[TASK STATEMENT] Produce as output only the lines below starting at the line with "虽然摩纳哥的通信网络在全球范" and continuing through the line with "## Settings", each one exactly as written.

»»

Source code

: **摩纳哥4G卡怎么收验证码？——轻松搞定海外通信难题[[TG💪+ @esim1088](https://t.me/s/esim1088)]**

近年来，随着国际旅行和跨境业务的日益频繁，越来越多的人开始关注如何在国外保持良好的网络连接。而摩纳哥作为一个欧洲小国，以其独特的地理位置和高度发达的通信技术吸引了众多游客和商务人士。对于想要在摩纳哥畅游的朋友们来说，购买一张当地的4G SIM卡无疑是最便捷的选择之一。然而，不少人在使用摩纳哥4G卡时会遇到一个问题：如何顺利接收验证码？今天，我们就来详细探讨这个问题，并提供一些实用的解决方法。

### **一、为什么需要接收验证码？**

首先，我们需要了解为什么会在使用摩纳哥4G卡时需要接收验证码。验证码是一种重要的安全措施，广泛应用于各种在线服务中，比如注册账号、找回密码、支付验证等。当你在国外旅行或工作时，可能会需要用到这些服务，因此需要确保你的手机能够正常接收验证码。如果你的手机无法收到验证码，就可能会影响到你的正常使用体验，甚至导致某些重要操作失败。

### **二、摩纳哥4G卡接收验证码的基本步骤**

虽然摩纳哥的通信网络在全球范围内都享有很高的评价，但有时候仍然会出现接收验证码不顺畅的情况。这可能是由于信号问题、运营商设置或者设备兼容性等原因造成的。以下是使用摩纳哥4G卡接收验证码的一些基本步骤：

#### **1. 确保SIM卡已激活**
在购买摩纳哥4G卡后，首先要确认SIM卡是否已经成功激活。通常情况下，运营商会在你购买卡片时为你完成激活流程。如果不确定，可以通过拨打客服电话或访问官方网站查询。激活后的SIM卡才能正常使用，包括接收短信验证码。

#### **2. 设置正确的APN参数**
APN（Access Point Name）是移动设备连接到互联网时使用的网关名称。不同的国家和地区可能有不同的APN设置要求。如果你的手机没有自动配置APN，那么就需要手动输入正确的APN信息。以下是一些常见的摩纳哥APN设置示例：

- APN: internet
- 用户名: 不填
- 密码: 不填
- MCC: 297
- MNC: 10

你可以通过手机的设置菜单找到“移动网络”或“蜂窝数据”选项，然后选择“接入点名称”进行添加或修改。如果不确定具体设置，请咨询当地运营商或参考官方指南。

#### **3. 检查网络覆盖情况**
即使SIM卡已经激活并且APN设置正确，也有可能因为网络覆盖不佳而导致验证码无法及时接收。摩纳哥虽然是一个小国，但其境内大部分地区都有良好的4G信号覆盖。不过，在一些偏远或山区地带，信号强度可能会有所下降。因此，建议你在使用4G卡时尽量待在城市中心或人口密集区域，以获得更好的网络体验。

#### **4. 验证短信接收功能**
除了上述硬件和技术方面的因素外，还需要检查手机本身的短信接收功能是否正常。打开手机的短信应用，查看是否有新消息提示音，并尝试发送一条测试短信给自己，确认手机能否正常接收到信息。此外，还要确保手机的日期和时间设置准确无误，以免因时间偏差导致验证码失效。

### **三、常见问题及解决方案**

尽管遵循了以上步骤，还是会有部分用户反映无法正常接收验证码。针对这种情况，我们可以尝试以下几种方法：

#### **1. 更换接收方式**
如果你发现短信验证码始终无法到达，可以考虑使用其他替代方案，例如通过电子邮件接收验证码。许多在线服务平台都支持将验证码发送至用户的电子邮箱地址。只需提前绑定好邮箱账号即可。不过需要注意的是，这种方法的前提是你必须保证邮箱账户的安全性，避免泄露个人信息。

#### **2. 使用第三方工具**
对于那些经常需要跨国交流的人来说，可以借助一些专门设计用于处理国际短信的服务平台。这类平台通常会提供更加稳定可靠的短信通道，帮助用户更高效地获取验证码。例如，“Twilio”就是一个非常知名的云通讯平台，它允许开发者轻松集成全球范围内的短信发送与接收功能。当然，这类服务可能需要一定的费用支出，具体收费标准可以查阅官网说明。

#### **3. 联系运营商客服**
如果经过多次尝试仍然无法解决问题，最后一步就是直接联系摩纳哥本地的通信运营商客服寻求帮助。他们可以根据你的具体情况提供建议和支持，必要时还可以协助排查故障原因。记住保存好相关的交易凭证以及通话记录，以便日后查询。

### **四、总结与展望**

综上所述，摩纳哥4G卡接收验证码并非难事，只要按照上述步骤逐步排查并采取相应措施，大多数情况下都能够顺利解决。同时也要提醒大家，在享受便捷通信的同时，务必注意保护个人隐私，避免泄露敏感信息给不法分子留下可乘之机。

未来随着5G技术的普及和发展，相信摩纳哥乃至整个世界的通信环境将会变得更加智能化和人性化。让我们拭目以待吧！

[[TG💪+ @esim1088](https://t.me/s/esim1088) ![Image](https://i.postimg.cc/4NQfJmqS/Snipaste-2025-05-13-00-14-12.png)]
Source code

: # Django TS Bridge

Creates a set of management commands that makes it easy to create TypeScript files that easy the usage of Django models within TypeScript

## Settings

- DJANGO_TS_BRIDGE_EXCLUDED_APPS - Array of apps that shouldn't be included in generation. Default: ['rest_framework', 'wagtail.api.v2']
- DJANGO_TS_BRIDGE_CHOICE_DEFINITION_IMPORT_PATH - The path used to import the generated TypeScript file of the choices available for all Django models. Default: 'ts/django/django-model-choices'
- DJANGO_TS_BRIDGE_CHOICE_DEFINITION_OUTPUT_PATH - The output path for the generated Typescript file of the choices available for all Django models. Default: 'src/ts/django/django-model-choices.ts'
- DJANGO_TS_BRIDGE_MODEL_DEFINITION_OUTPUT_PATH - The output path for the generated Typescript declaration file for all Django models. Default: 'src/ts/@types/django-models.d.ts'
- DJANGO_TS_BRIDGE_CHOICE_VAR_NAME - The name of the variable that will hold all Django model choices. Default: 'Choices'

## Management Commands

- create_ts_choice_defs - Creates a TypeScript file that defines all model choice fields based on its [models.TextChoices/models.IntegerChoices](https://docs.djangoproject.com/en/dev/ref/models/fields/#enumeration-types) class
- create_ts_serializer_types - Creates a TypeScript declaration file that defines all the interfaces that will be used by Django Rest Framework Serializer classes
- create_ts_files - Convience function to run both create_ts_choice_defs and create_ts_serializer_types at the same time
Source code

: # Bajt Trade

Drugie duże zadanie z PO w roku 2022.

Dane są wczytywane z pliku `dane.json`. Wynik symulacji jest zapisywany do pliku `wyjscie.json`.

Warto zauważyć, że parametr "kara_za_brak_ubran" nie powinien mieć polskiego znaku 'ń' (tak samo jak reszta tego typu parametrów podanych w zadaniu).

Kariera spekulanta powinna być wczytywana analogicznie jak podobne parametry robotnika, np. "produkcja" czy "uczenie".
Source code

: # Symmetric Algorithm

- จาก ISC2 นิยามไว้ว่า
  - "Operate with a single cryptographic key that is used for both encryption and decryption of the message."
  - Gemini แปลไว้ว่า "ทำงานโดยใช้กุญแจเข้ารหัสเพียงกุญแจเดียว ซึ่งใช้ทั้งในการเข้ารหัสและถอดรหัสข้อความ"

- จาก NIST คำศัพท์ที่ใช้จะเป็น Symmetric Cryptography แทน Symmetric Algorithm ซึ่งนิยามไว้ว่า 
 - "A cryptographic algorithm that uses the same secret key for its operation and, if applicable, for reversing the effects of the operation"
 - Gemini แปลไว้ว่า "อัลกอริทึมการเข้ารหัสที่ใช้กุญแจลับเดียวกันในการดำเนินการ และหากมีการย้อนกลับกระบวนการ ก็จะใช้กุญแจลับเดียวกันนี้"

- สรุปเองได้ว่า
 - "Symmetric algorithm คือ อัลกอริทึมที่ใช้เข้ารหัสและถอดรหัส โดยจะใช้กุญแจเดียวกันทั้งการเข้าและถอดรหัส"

««

[OUTPUT FOR THIS EXERCISE]
虽然摩纳哥的通信网络在全球范围内都享有很高的评价，但有时候仍然会出现接收验证码不顺畅的情况。这可能是由于信号问题、运营商设置或者设备兼容性等原因造成的。以下是使用摩纳哥4G卡接收验证码的一些基本步骤：

#### **1. 确保SIM卡已激活**
在购买摩纳哥4G卡后，首先要确认SIM卡是否已经成功激活。通常情况下，运营商会在你购买卡片时为你完成激活流程。如果不确定，可以通过拨打客服电话或访问官方网站查询。激活后的SIM卡才能正常使用，包括接收短信验证码。

#### **2. 设置正确的APN参数**
APN（Access Point Name）是移动设备连接到互联网时使用的网关名称。不同的国家和地区可能有不同的APN设置要求。如果你的手机没有自动配置APN，那么就需要手动输入正确的APN信息。以下是一些常见的摩纳哥APN设置示例：

- APN: internet
- 用户名: 不填
- 密码: 不填
- MCC: 297
- MNC: 10

你可以通过手机的设置菜单找到“移动网络”或“蜂窝数据”选项，然后选择“接入点名称”进行添加或修改。如果不确定具体设置，请咨询当地运营商或参考官方指南。

#### **3. 检查网络覆盖情况**
即使SIM卡已经激活并且APN设置正确，也有可能因为网络覆盖不佳而导致验证码无法及时接收。摩纳哥虽然是一个小国，但其境内大部分地区都有良好的4G信号覆盖。不过，在一些偏远或山区地带，信号强度可能会有所下降。因此，建议你在使用4G卡时尽量待在城市中心或人口密集区域，以获得更好的网络体验。

#### **4. 验证短信接收功能**
除了上述硬件和技术方面的因素外，还需要检查手机本身的短信接收功能是否正常。打开手机的短信应用，查看是否有新消息提示音，并尝试发送一条测试短信给自己，确认手机能否正常接收到信息。此外，还要确保手机的日期和时间设置准确无误，以免因时间偏差导致验证码失效。

### **三、常见问题及解决方案**

尽管遵循了以上步骤，还是会有部分用户反映无法正常接收验证码。针对这种情况，我们可以尝试以下几种方法：

#### **1. 更换接收方式**
如果你发现短信验证码始终无法到达，可以考虑使用其他替代方案，例如通过电子邮件接收验证码。许多在线服务平台都支持将验证码发送至用户的电子邮箱地址。只需提前绑定好邮箱账号即可。不过需要注意的是，这种方法的前提是你必须保证邮箱账户的安全性，避免泄露个人信息。

#### **2. 使用第三方工具**
对于那些经常需要跨国交流的人来说，可以借助一些专门设计用于处理国际短信的服务平台。这类平台通常会提供更加稳定可靠的短信通道，帮助用户更高效地获取验证码。例如，“Twilio”就是一个非常知名的云通讯平台，它允许开发者轻松集成全球范围内的短信发送与接收功能。当然，这类服务可能需要一定的费用支出，具体收费标准可以查阅官网说明。

#### **3. 联系运营商客服**
如果经过多次尝试仍然无法解决问题，最后一步就是直接联系摩纳哥本地的通信运营商客服寻求帮助。他们可以根据你的具体情况提供建议和支持，必要时还可以协助排查故障原因。记住保存好相关的交易凭证以及通话记录，以便日后查询。

### **四、总结与展望**

综上所述，摩纳哥4G卡接收验证码并非难事，只要按照上述步骤逐步排查并采取相应措施，大多数情况下都能够顺利解决。同时也要提醒大家，在享受便捷通信的同时，务必注意保护个人隐私，避免泄露敏感信息给不法分子留下可乘之机。

未来随着5G技术的普及和发展，相信摩纳哥乃至整个世界的通信环境将会变得更加智能化和人性化。让我们拭目以待吧！

[[TG💪+ @esim1088](https://t.me/s/esim1088) ![Image](https://i.postimg.cc/4NQfJmqS/Snipaste-2025-05-13-00-14-12.png)]
Source code

: # Django TS Bridge

Creates a set of management commands that makes it easy to create TypeScript files that easy the usage of Django models within TypeScript

## Settings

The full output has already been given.